This notebook will demonstrate how to use Python and some of its modules to estimate parameters of a normal distribution for a randomly-generated set of data.  It will use the maximum likelihood estimation (MLE) approach to find the parameters.

Created on August 24, 2022 by Kevin Spradlin, Jr.

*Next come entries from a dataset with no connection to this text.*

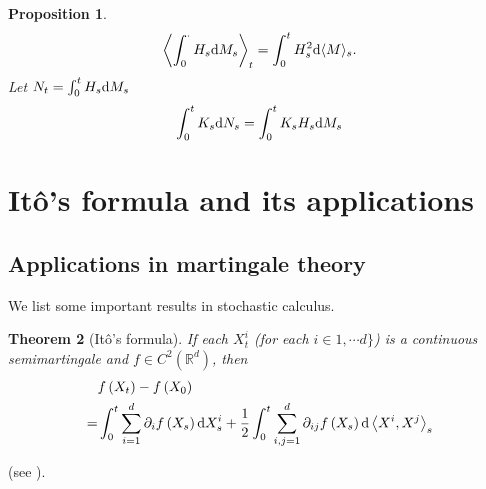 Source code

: \documentclass[twoside, 12pt]{book}
\numberwithin{equation}{chapter}
\newtheorem{theorem}{Theorem}[section]
\newtheorem{proposition}[theorem]{Proposition}
\def\mR{{\mathbb R}}
\def\l{\left}
\def\r{\right}
\def\<{\langle}
\def\>{\rangle}
\def\d{\text{\rm{d}}}
\begin{document}
	\begin{proposition}
		\begin{equation*}
			\l\<\int_0^\cdot H_s \d M_s\r\>_t= \int_0^t H_s^2 \d \<M\>_s. 
		\end{equation*}
		Let $N_t=\int_0^t H_s\d M_s$
		\begin{equation*}
			\int_0^t K_s\d N_s=\int_0^t K_s H_s \d M_s
		\end{equation*}
	\end{proposition}
	
	\section{It\^o's formula and its applications}
	
	\subsection{Applications in martingale theory}
	We list some important results in stochastic calculus. 
	\begin{theorem}[It\^o's formula]
		If each $X_t^i$ (for each $i\in 1,\cdots d\}$) is a continuous semimartingale and $f\in C^2(\mR^d)$, then \begin{equation}\label{eq:Ito}
			\begin{aligned}
				&f\left(X_t\right)  -f\left(X_0\right) \\
				= & \int_0^t \sum_{i=1}^d \partial_i f\left(X_s\right) \d X_s^i+\frac{1}{2} \int_0^t \sum_{i, j=1}^d \partial_{i j} f\left(X_s\right) \d\left\langle X^i, X^j\right\rangle_s
			\end{aligned}
		\end{equation}
	\end{theorem}
	(see \cite[Theorem 13.5]{Huang}). 
	
\end{document}
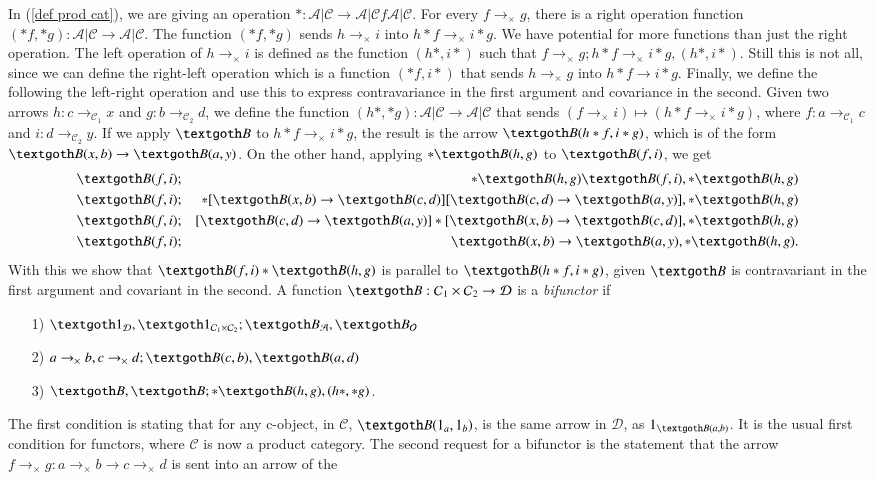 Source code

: \documentclass [12pt]{book}
\begin{document}
In (\ref {def prod cat}), we are giving an operation $*:\mathcal{A|C}\rightarrow\mathcal {A|C}f\mathcal{A|C}$. For every $f\rightarrow_\times g$, there is a right operation function $(*f,*g):\mathcal{A|C}\rightarrow\mathcal {A|C}$. The function $(*f,*g)$ sends $h\rightarrow_\times i$ into $h*f\rightarrow_\times i*g$. We have potential for more functions than just the right operation. The left operation of $h\rightarrow_\times i$ is defined as the function $(h*,i*)$ such that $f\rightarrow_\times g;h*f\rightarrow_\times i*g,(h*,i*)$. Still this is not all, since we can define the right-left operation which is a function $(*f,i*)$ that sends $h\rightarrow_\times g$ into $h*f\rightarrow i*g$. Finally, we define the following the left-right operation and use this to express contravariance in the first argument and covariance in the second. Given two arrows $h:c\rightarrow_{\mathcal C_1}x$ and $g:b\rightarrow_{\mathcal C_2}d$, we define the function $(h*,*g):\mathcal{A|C}\rightarrow\mathcal{A|C}$ that sends $(f\rightarrow_\times i)\mapsto(h*f\rightarrow_\times i*g)$, where $f:a\rightarrow_{\mathcal C_1}c$ and $i:d\rightarrow_{\mathcal C_2}y$. If we apply $\textgoth B$ to $h*f\rightarrow_\times i*g$, the result is the arrow $\textgoth B(h*f,i*g)$, which is of the form $\textgoth B(x,b)\rightarrow\textgoth B(a,y)$. On the other hand, applying $*\textgoth B(h,g)$ to $\textgoth B(f,i)$, we get \begin{eqnarray}\nonumber \textgoth B(f,i)&;&*\textgoth B(h,g)\textgoth B(f,i),*\textgoth B(h,g)\\\nonumber \textgoth B(f,i)&;&*[\textgoth B(x,b)\rightarrow\textgoth B(c,d)][\textgoth B(c,d)\rightarrow\textgoth B(a,y)],*\textgoth B(h,g)\\\nonumber \textgoth B(f,i)&;&[\textgoth B(c,d)\rightarrow\textgoth B(a,y)]*[\textgoth B(x,b)\rightarrow\textgoth B(c,d)],*\textgoth B(h,g)\\\nonumber \textgoth B(f,i)&;&\textgoth B(x,b)\rightarrow\textgoth B(a,y),*\textgoth B(h,g).\end{eqnarray} With this we show that $\textgoth B(f,i)*\textgoth B(h,g)$ is parallel to $\textgoth B(h*f,i*g)$, given $\textgoth B$ is contravariant in the first argument and covariant in the second. A function $\textgoth B:\mathcal C_1\times\mathcal C_2\rightarrow\mathcal D$ is a \textit{bifunctor} if\begin{itemize}\item[1)]$\textgoth1_\mathcal D,\textgoth1_{\mathcal C_1\times\mathcal C_2};\textgoth B_\mathcal A,\textgoth B_\mathcal O$\item[2)]$a\rightarrow_\times b,c\rightarrow_\times d;\textgoth B(c,b),\textgoth B(a,d)$\item[3)]$\textgoth B,\textgoth B;*\textgoth B(h,g),(h*,*g)$.\end{itemize}The first condition is stating that for any c-object, in $\mathcal C$, $\textgoth B(1_a,1_b)$, is the same arrow in $\mathcal D$, as $1_{\textgoth B(a,b)}$. It is the usual first condition for functors, where $\mathcal C$ is now a product category. The second request for a bifunctor is the statement that the arrow $f\rightarrow_\times g:a\rightarrow_\times b\longrightarrow c\rightarrow_\times d$ is sent into an arrow of the 
\end{document}
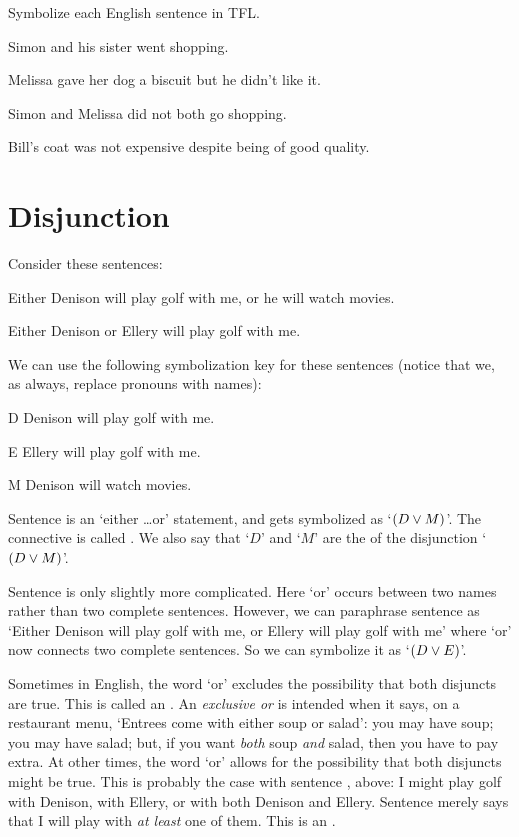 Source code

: \practiceproblems
\problempart Symbolize each English sentence in TFL.

\begin{earg}
\item Simon and his sister went shopping.
\item Melissa gave her dog a biscuit but he didn't like it.
\item Simon and Melissa did not both go shopping.
\item Bill's coat was not expensive despite being of good quality.
\end{earg}

\section{Disjunction}\label{s:Disjunction}
Consider these sentences:
	\begin{earg}
		\item[\ex{or1}]Either Denison will play golf with me, or he will watch movies.
		\item[\ex{or2}]Either Denison or Ellery will play golf with me.
	\end{earg}
We can use the following symbolization key for these sentences (notice that we, as always, replace pronouns with names):
	\begin{ekey}
		\item[D] Denison will play golf with me.
		\item[E] Ellery will play golf with me.
		\item[M] Denison will watch movies.
	\end{ekey}
Sentence  is an `either \ldots or' statement, and gets symbolized as `$(D \vee M)$'. The connective is called . We also say that `$D$' and `$M$' are the  of the disjunction `$(D \vee M)$'.

Sentence  is only slightly more complicated.  Here `or' occurs between two names rather than two complete sentences. However, we can paraphrase sentence  as `Either Denison will play golf with me, or Ellery will play golf with me' where `or' now connects two complete sentences. So we can symbolize it as `$(D \vee E)$'.


Sometimes in English, the word `or' excludes the possibility that both disjuncts are true. This is called an .  An \emph{exclusive or} is  intended when it says, on a restaurant menu, `Entrees come with either soup or salad': you may have soup; you may have salad; but, if you want \emph{both} soup \emph{and} salad, then you have to pay extra.  At other times, the word `or' allows for the possibility that both disjuncts might be true. This is probably the case with sentence , above: I might play golf with Denison, with Ellery, or with both Denison and Ellery. Sentence  merely says that I will play with \emph{at least} one of them. This is an .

First, import some Python modules.

In [6]:
import typing
import math
import numpy as np
import scipy.stats as stats
import scipy.optimize as optimize

Next, define a function for generating random standard normal variates.

In [4]:
def std_normal_leva():
    """
    This function returns a random variate from a standard normal distribution.
    It uses the Leva ratio of uniforms method.
    
    "A Fast Normal Random Number Generator", ACM Transactions on Mathematical Software, 18, 449-455, 1992.
    
    Created on August 24, 2022
    """
    
    uniform_variates: np.ndarray = np.array(2, dtype=np.float32)
    interm_v2: float = 0.0
    param_s: float = 0.449871
    param_t: float = -0.386595
    param_a: float = 0.19600
    param_b: float = 0.25472
    param_r1: float = 0.27597
    param_r2: float = 0.27846
    param_ratio: float = 0.857764    # Sqrt(2.0 / e)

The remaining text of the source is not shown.